Relativamente à tributação dos principais fluxos de rendimentos de e para o Reino Unido num cenário de Hard Brexit, desde logo, todas as disposições comunitárias em matéria fiscal, designadamente a Diretiva sobre Juros e Royalties e a Diretiva Mães-Filhas, deixariam de ser aplicadas ao Reino Unido. Nesse sentido, os pagamentos feitos entre Estados Membros e o Reino Unido apenas poderiam ver a respetiva tributação atenuada pela aplicação de Convenções para Evitar a Dupla Tributação (CDT).
Ora, a este respeito, no caso dos juros pagos por uma sociedade portuguesa a uma sociedade associada do Reino Unido, os mesmos passariam a estar sujeitos a retenção na fonte em Portugal a qual, no limite, poderia ser reduzida pela aplicação da respetiva CDT. Tal facto será igualmente relevante numa perspetiva de estruturas de gestão integradas de propriedade intelectual que possam originar o pagamento de royalties de e para o Reino Unido, na medida em tais pagamentos poderão passar a estar sujeitos a retenção na fonte de imposto sobre o rendimento. Isto, em si mesmo, apresenta desde logo um forte constrangimento para eventuais estruturas que originem pagamentos destas naturezas envolvendo contrapartes no Reino Unido.
Quanto aos dividendos pagos a empresas do Reino Unido, uma vez que a lei portuguesa prevê um amplo regime de isenção de retenção na fonte (inserida no âmbito das regras do regime de participation exemption), cujo âmbito de aplicação não se restringe a empresas residentes na UE, não haverá, à partida, qualquer impacto negativo num cenário de Hard Brexit, desde que, naturalmente, verificados os requisitos formais e substantivos previstos na lei.

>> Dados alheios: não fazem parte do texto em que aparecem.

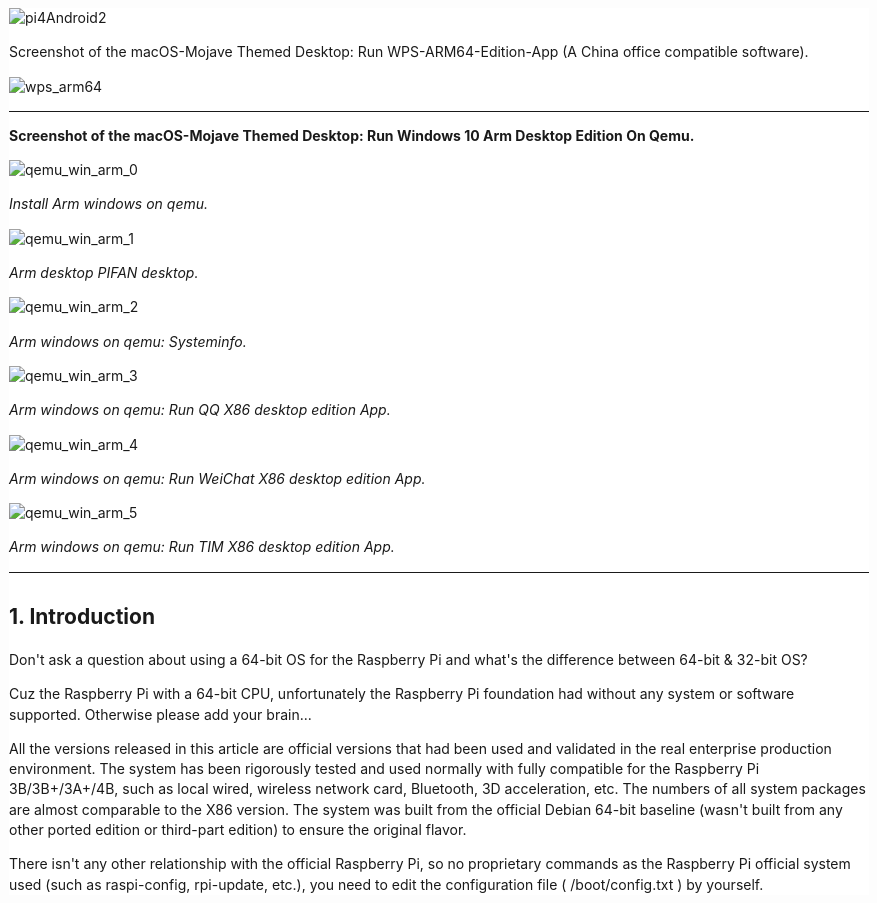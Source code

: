 ![pi4Android2](./images/apk1.jpg)

Screenshot of the macOS-Mojave Themed Desktop: Run WPS-ARM64-Edition-App (A China office compatible software).

![wps_arm64](./images/wps.jpg)

----

**Screenshot of the macOS-Mojave Themed Desktop: Run Windows 10 Arm Desktop Edition On Qemu.**

![qemu_win_arm_0](./images/win0.jpeg)

*Install Arm windows on qemu.*

![qemu_win_arm_1](./images/win1.jpeg)

*Arm desktop PIFAN desktop.*

![qemu_win_arm_2](./images/win2.jpeg)

*Arm windows on qemu: Systeminfo.*

![qemu_win_arm_3](./images/win3.jpeg)

*Arm windows on qemu: Run QQ X86 desktop edition App.*

![qemu_win_arm_4](./images/weichat.jpg)

*Arm windows on qemu: Run WeiChat X86 desktop edition App.*

![qemu_win_arm_5](./images/tim.jpg)

*Arm windows on qemu: Run TIM X86 desktop edition App.*

----

## 1. Introduction

Don't ask a question about using a 64-bit OS for the Raspberry Pi and what's the difference between 64-bit & 32-bit OS?

Cuz the Raspberry Pi with a 64-bit CPU, unfortunately the Raspberry Pi foundation had without any system or software supported. Otherwise please add your brain...

All the versions released in this article are official versions that had been used and validated in the real enterprise production environment. The system has been rigorously tested and used normally with fully compatible for the Raspberry Pi 3B/3B+/3A+/4B, such as local wired, wireless network card, Bluetooth, 3D acceleration, etc. The numbers of all system packages are almost comparable to the X86 version. The system was built from the official Debian 64-bit baseline (wasn't built from any other ported edition or third-part edition) to ensure the original flavor.

There isn't any other relationship with the official Raspberry Pi, so no proprietary commands as the Raspberry Pi official system used (such as raspi-config, rpi-update, etc.), you need to edit the configuration file ( /boot/config.txt ) by yourself.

Para além disso, determinadas normais fiscais domésticas em Portugal que apenas se aplicam nas relações com entidades da UE (como, por exemplo, a aplicação do regime especial de tributação dos grupos de sociedades de forma horizontal), deixariam de beneficiar empresas residentes no Reino Unido, o que poderia ditar alterações profundas à composição do perímetro dos Grupos de sociedades, caso a estrutura corporativa do Grupo incluísse empresas sediadas no Reino Unido (ou caso uma empresa aí sediada assumir a qualidade de sociedade dominante do Grupo).
Por outro lado, iriam continuar a aplicar-se as disposições das CDT em vigor, a Convenção Multilateral e as próprias orientações da OCDE em matéria de tributação.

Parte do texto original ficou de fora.